Introduction to the Spark BigQuery connector
We recently described some technical details about Spark and BigQuery. BigQuery is a powerful data warehouse and can work as an analytics platform or even for training machine learning models. However, not every data pipeline can be described with SQL. Another option for defining a data transformation is a Spark job. In this post, we’ll show you how you can connect these two powerful tools to access BigQuery tables and load data into Spark applications, thereby addressing even more intricate challenges in the realm of data science. Later, we will discuss in detail how reading from BigQuery into Spark works and what are the main tips and tricks to lower the cost* of a pipeline.
*When we talk about the cost of BigQuery Analysis we use on-demand pricing, not capacity pricing.
Basics
BigQuery is a Google Cloud Platform service, and it's not surprising that the library enabling data exchange between Spark and BigQuery is maintained by Google developers. If you want to look at the source code of the connector it is publicly available on GitHub - spark-bigquery-connector. Before using the connector, please note that there are two main versions:
- Older: com.google.cloud.spark:spark-bigquery-with-dependencies_{scala_version}
- Newer: com.google.cloud.spark:spark-{spark_version}-bigquery
For exact versions please refer to the connector’s README.
The Spark BigQuery connector is now a built-in feature of Dataproc image versions 2.1 and above, simplifying the process and making it unnecessary to manually provide the connector yourself.
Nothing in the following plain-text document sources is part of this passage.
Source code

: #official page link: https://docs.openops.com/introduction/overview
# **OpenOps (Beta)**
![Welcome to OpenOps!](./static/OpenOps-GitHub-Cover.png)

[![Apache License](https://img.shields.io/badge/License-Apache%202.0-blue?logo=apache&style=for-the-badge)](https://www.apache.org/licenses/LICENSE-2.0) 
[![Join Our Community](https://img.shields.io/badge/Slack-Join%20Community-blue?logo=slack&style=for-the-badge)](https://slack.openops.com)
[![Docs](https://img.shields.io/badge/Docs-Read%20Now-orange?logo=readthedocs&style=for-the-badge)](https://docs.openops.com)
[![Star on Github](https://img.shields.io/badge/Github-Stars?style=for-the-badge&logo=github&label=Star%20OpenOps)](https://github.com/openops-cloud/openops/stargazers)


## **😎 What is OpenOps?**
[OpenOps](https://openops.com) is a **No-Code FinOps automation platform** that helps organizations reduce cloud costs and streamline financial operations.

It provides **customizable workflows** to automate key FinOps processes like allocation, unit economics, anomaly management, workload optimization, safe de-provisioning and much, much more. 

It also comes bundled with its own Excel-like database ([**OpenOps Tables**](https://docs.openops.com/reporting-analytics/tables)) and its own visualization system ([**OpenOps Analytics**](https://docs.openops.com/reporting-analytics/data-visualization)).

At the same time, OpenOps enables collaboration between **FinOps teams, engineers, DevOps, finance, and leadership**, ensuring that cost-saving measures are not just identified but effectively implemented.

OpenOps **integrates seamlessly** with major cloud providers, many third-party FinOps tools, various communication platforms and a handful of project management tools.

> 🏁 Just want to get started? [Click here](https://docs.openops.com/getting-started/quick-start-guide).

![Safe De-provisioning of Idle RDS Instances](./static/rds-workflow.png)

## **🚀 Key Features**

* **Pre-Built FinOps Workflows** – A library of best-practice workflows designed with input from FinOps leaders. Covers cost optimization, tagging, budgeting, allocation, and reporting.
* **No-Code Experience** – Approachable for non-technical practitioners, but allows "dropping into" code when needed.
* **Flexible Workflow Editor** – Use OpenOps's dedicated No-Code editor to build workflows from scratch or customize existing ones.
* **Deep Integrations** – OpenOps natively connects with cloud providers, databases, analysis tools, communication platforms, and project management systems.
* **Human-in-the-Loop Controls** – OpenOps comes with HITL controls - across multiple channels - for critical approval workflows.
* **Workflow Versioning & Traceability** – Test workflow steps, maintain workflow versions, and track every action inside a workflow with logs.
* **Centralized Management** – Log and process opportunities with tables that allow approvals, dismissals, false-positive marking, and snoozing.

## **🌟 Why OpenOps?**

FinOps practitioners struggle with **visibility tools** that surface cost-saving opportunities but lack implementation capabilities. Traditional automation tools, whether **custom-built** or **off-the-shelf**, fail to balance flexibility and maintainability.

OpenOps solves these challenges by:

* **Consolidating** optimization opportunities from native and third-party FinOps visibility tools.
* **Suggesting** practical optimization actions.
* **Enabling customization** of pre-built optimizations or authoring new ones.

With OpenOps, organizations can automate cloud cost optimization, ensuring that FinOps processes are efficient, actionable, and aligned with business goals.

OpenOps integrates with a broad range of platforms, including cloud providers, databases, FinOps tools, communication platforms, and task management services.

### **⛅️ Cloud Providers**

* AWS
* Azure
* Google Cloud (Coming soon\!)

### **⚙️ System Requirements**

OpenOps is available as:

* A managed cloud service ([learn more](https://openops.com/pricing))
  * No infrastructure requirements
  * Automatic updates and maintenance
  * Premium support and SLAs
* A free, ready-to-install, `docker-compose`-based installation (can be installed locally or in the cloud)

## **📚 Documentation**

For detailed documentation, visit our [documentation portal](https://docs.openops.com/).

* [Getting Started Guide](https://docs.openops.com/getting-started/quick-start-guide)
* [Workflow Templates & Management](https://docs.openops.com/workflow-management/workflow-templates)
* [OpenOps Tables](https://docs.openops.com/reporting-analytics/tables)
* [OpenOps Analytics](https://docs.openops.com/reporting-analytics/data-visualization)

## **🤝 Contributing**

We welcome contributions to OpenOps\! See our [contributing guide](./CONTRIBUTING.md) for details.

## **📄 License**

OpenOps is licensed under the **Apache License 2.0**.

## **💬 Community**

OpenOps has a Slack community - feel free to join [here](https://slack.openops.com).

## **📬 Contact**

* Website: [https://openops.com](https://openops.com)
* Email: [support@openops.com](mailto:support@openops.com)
This means you no longer have to worry about specifying it with --jars or --packages flags.
If you need to use a specific version of the connector other than the built-in one, you can override it during cluster or batch creation by adding a metadata or properties flag. For example, to specify a different version for a Dataproc cluster, you can use the --metadata SPARK_BQ_CONNECTOR_VERSION=0.42.2 flag (see Figure 1.).

First, we create the cluster and override the built-in connector by using the --metadata flag. Since the connector is already configured on the cluster, we can submit our PySpark job directly without needing to provide the JAR file with the --jars flag.
How to read data from Google BigQuery?
Before reading the data from BigQuery tables, we need to distinguish between reading partitioned and standard tables. When it comes to partitioned tables in most cases we only want to read a limited number of partitions. Reading all partitions is very rare. That's why we need to select an additional filter that specifies only these partitions that we need (see Figure 2.). By utilising the filter option, data will be filtered directly on BigQuery and never read to the Spark cluster. In contrast, standard tables are often read at once and we could omit additional filters (see Figure 3.). The connector operates by utilising the BigQuery Read Storage API, allowing seamless direct data retrieval from BigQuery storage. This eliminates the necessity of exporting data to temporary CSV, parquet, AVRO files, or executing supplementary queries.

Condition on a _PARTITIONDATE pseudo column BigQuery sends only selected partitions to the Spark cluster.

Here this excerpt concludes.